2010-01-14 14:33:39昔と違って、今はITが発達して、作家と読者は直接対話できる。 この局面になった段階で、実は直接答えあわせができるようになってしまった。批評の過半は数年で両者のやりとりから除外されるだろう。批評はね、このままじゃ死ぬよ。
2010-01-14 14:36:16対話を大きくショートカットしうる、共通資料としての批評。本来的な意義としての批評は、役立つだろう。 つまりはリテラシーってやつだね。 これから、批評家の大規模な選別が開始される。 生き残るのは直接対話不能な古典批評や社会論批評になるだろう。
2010-01-14 14:38:30一般には、批評家の勉強不足や取材力不足が、悲しいぐらいに露呈することになる。 あぐらをかいて公式発表をのせてただけのマスコミが失墜するのと同じ論理構造で。それより個人レベルなのでもっと早い速度でね。

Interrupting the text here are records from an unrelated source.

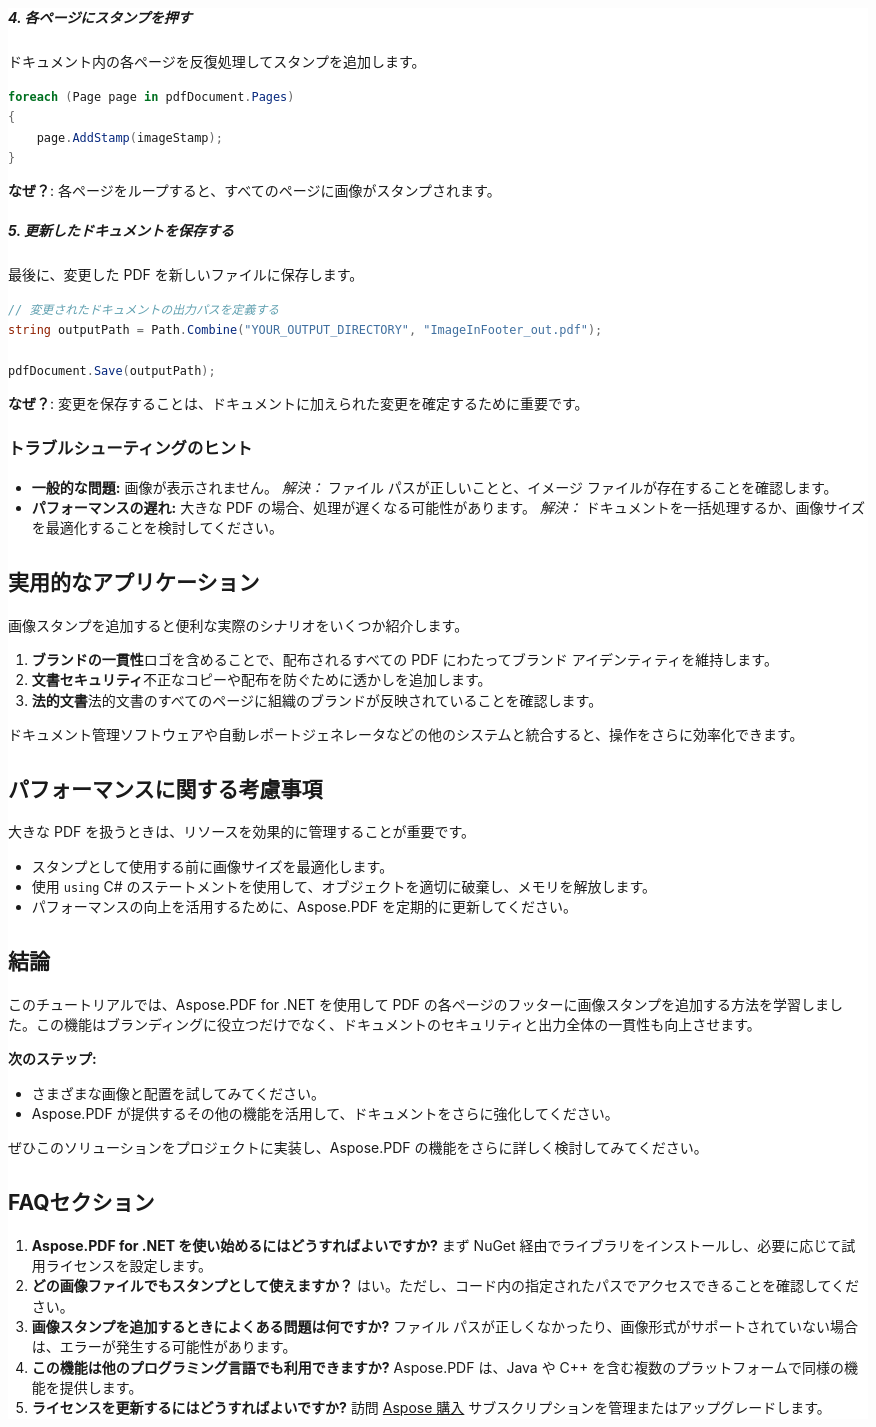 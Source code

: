 ##### 4. 各ページにスタンプを押す
ドキュメント内の各ページを反復処理してスタンプを追加します。
```csharp
foreach (Page page in pdfDocument.Pages)
{
    page.AddStamp(imageStamp);
}
```
**なぜ？**: 各ページをループすると、すべてのページに画像がスタンプされます。

##### 5. 更新したドキュメントを保存する
最後に、変更した PDF を新しいファイルに保存します。
```csharp
// 変更されたドキュメントの出力パスを定義する
string outputPath = Path.Combine("YOUR_OUTPUT_DIRECTORY", "ImageInFooter_out.pdf");

pdfDocument.Save(outputPath);
```
**なぜ？**: 変更を保存することは、ドキュメントに加えられた変更を確定するために重要です。

### トラブルシューティングのヒント
- **一般的な問題:** 画像が表示されません。 
  *解決：* ファイル パスが正しいことと、イメージ ファイルが存在することを確認します。
- **パフォーマンスの遅れ:** 大きな PDF の場合、処理が遅くなる可能性があります。
  *解決：* ドキュメントを一括処理するか、画像サイズを最適化することを検討してください。

## 実用的なアプリケーション
画像スタンプを追加すると便利な実際のシナリオをいくつか紹介します。
1. **ブランドの一貫性**ロゴを含めることで、配布されるすべての PDF にわたってブランド アイデンティティを維持します。
2. **文書セキュリティ**不正なコピーや配布を防ぐために透かしを追加します。
3. **法的文書**法的文書のすべてのページに組織のブランドが反映されていることを確認します。

ドキュメント管理ソフトウェアや自動レポートジェネレータなどの他のシステムと統合すると、操作をさらに効率化できます。

## パフォーマンスに関する考慮事項
大きな PDF を扱うときは、リソースを効果的に管理することが重要です。
- スタンプとして使用する前に画像サイズを最適化します。
- 使用 `using` C# のステートメントを使用して、オブジェクトを適切に破棄し、メモリを解放します。
- パフォーマンスの向上を活用するために、Aspose.PDF を定期的に更新してください。

## 結論
このチュートリアルでは、Aspose.PDF for .NET を使用して PDF の各ページのフッターに画像スタンプを追加する方法を学習しました。この機能はブランディングに役立つだけでなく、ドキュメントのセキュリティと出力全体の一貫性も向上させます。

**次のステップ:**
- さまざまな画像と配置を試してみてください。
- Aspose.PDF が提供するその他の機能を活用して、ドキュメントをさらに強化してください。

ぜひこのソリューションをプロジェクトに実装し、Aspose.PDF の機能をさらに詳しく検討してみてください。

## FAQセクション
1. **Aspose.PDF for .NET を使い始めるにはどうすればよいですか?**
   まず NuGet 経由でライブラリをインストールし、必要に応じて試用ライセンスを設定します。
2. **どの画像ファイルでもスタンプとして使えますか？**
   はい。ただし、コード内の指定されたパスでアクセスできることを確認してください。
3. **画像スタンプを追加するときによくある問題は何ですか?**
   ファイル パスが正しくなかったり、画像形式がサポートされていない場合は、エラーが発生する可能性があります。
4. **この機能は他のプログラミング言語でも利用できますか?**
   Aspose.PDF は、Java や C++ を含む複数のプラットフォームで同様の機能を提供します。
5. **ライセンスを更新するにはどうすればよいですか?**
   訪問 [Aspose 購入](https://purchase.aspose.com/buy) サブスクリプションを管理またはアップグレードします。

2010-01-14 14:40:51古今東西において、優秀な批評家というものは、実のところ優秀な作家だった。 そらそうだ。どうしても再現性テストする=帰納することになるからね。 それが、これからどんどん増えるだろう。 さなづらさんが椎名さんの漫画の解説をしてたりすると、たしかにそのとおりというレベルでね。